DESCRIPTION OF THE TASK
Please say how many lines of the entries below contain the word "France", and leave out everything else.
□ □ □ □ □
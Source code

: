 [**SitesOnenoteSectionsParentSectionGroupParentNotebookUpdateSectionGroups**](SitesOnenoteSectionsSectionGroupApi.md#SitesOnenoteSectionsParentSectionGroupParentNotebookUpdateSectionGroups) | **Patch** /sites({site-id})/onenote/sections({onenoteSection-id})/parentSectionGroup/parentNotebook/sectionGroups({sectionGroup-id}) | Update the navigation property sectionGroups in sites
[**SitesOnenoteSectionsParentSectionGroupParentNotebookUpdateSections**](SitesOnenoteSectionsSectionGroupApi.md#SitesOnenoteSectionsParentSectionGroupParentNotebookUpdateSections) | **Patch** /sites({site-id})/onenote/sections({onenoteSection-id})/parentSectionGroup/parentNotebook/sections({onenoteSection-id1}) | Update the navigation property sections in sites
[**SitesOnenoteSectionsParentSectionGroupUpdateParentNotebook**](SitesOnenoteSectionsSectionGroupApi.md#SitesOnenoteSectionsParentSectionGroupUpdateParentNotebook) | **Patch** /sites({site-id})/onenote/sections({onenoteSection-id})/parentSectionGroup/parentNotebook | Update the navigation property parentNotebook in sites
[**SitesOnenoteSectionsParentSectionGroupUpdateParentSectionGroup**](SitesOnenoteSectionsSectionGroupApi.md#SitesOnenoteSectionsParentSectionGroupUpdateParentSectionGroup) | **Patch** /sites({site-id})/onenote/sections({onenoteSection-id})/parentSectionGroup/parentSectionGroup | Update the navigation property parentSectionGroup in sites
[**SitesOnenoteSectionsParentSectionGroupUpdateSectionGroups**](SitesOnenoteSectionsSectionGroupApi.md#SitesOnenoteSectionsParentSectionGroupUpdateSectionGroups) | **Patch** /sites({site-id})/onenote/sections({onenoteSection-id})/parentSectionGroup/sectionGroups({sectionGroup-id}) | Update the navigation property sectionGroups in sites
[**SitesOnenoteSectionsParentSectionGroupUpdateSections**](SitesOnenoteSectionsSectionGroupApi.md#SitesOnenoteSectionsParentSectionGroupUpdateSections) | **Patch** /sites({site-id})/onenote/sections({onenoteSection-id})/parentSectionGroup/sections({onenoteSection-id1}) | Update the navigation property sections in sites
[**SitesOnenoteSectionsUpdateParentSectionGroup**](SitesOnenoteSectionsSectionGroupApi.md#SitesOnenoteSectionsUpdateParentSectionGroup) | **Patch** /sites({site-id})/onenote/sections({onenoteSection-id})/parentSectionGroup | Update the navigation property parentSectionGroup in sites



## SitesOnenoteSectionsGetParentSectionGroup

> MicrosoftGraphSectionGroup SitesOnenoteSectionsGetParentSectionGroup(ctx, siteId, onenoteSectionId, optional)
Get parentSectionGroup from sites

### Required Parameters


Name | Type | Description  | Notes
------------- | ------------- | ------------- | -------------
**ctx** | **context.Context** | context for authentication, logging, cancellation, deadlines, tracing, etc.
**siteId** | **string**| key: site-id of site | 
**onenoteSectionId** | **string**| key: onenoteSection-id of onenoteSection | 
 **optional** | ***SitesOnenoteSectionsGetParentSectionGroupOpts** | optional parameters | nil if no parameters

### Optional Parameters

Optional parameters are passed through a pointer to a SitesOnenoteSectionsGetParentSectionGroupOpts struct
□ □ □ □ □
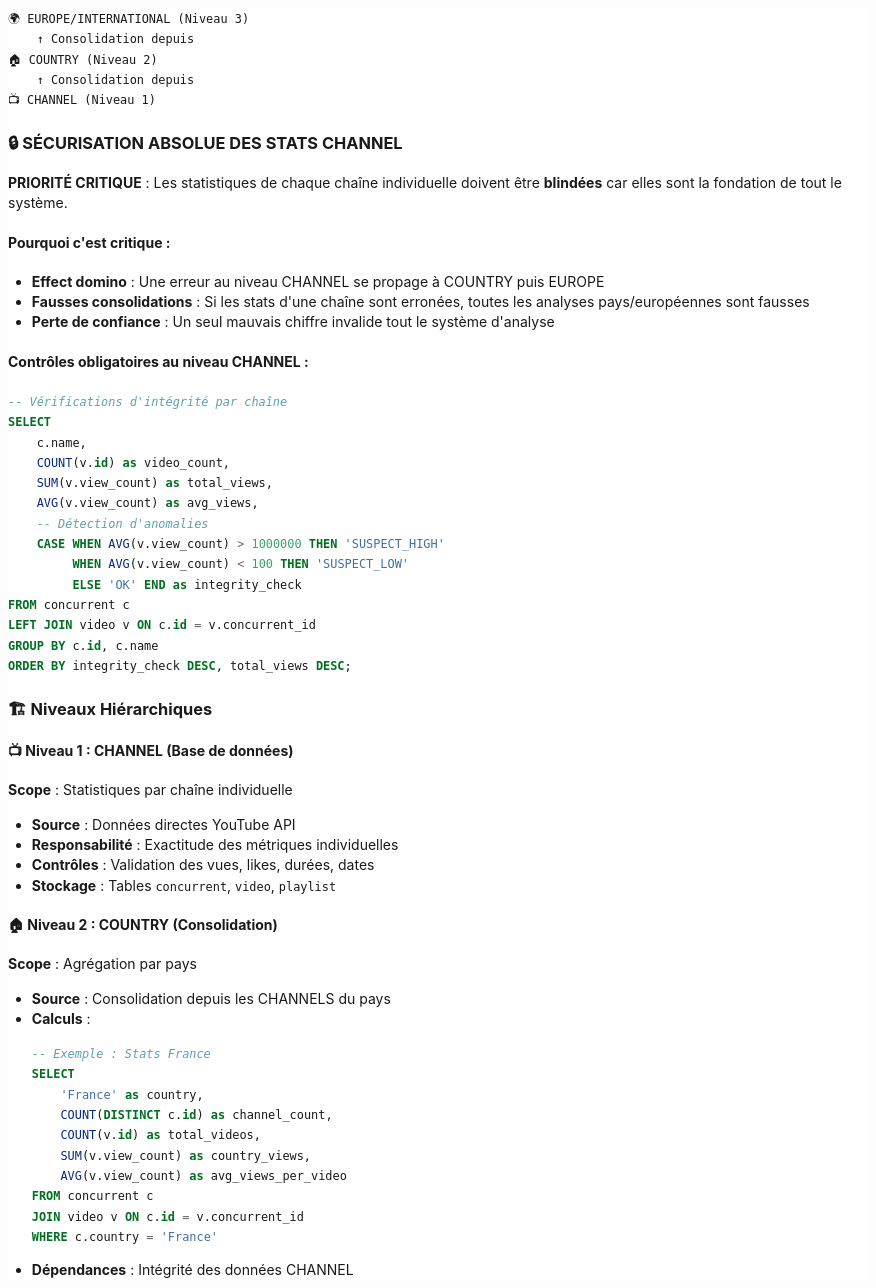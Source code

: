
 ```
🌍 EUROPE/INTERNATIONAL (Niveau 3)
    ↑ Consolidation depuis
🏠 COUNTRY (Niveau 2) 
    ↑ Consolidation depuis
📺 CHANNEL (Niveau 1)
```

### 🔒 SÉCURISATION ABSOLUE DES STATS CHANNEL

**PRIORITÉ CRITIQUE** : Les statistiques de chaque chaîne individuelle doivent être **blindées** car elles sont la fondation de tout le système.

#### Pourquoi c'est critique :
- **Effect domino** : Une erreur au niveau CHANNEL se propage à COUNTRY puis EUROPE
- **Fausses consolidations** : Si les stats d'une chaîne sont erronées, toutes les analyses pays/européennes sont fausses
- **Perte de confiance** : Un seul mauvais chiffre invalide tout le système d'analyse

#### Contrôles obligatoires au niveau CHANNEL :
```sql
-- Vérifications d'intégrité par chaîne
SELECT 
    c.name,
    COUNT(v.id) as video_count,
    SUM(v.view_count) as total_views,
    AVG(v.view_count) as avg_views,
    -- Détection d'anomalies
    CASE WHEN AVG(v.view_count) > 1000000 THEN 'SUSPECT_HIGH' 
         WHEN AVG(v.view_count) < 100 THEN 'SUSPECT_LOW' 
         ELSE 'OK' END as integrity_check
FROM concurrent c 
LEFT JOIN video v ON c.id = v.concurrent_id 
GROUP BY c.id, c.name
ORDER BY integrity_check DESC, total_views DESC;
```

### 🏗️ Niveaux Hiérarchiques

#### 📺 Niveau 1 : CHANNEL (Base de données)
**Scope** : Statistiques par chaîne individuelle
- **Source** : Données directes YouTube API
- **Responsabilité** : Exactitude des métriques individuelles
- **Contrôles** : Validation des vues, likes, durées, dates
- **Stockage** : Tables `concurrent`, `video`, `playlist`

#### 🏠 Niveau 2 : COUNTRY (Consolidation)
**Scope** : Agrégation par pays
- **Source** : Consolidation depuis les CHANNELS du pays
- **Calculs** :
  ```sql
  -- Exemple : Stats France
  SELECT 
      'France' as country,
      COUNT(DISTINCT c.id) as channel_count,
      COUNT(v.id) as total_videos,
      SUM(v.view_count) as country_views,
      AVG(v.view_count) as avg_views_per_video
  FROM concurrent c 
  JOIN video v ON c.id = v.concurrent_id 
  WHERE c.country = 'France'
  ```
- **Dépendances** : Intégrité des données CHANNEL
□ □ □ □ □
ANSWER TO THIS EXERCISE
3